What is required: For each line in the records that contains "загружаемый", make a copy.

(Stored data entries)

# # # # #

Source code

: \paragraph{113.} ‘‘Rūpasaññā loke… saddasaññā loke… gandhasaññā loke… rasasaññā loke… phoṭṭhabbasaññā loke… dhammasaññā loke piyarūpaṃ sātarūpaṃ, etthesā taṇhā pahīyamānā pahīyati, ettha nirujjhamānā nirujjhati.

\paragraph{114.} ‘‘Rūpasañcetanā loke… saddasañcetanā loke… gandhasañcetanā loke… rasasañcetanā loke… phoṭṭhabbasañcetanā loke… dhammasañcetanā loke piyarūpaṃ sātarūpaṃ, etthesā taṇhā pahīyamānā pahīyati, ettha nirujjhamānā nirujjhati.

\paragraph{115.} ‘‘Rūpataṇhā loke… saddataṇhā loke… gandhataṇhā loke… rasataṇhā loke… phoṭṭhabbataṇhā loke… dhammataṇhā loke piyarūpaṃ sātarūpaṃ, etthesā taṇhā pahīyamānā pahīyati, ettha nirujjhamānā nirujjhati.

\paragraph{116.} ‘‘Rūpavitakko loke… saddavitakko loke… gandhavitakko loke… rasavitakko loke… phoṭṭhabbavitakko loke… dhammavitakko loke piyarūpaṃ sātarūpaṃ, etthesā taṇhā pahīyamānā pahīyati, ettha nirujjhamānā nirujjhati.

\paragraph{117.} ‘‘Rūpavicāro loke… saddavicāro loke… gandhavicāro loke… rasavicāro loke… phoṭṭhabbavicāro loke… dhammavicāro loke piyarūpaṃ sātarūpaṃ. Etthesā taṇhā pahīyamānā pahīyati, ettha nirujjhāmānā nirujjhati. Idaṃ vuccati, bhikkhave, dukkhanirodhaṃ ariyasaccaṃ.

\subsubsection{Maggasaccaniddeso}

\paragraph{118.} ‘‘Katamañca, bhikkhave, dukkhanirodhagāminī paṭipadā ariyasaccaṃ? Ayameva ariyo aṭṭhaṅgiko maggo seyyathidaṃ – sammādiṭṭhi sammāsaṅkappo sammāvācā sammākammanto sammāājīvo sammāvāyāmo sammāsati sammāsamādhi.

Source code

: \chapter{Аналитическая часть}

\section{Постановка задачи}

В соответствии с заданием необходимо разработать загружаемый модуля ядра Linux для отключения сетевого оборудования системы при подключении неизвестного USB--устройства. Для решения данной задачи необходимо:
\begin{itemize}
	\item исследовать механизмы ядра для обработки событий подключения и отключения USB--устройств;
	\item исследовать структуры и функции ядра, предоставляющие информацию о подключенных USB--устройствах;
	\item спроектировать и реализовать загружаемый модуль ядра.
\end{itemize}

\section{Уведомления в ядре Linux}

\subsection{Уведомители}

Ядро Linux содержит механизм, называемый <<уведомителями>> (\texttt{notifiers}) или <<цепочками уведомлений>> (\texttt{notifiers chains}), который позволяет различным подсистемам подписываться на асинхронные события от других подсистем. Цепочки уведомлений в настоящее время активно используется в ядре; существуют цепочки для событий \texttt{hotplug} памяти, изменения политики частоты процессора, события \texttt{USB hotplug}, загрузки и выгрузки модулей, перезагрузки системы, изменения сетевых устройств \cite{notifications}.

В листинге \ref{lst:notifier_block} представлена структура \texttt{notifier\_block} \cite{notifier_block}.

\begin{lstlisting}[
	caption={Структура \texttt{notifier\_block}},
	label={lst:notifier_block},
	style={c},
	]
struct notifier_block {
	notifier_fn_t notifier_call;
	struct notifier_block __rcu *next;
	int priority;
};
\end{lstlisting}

# # # # #

Solution for this exercise:
В соответствии с заданием необходимо разработать загружаемый модуля ядра Linux для отключения сетевого оборудования системы при подключении неизвестного USB--устройства. Для решения данной задачи необходимо:
	\item спроектировать и реализовать загружаемый модуль ядра.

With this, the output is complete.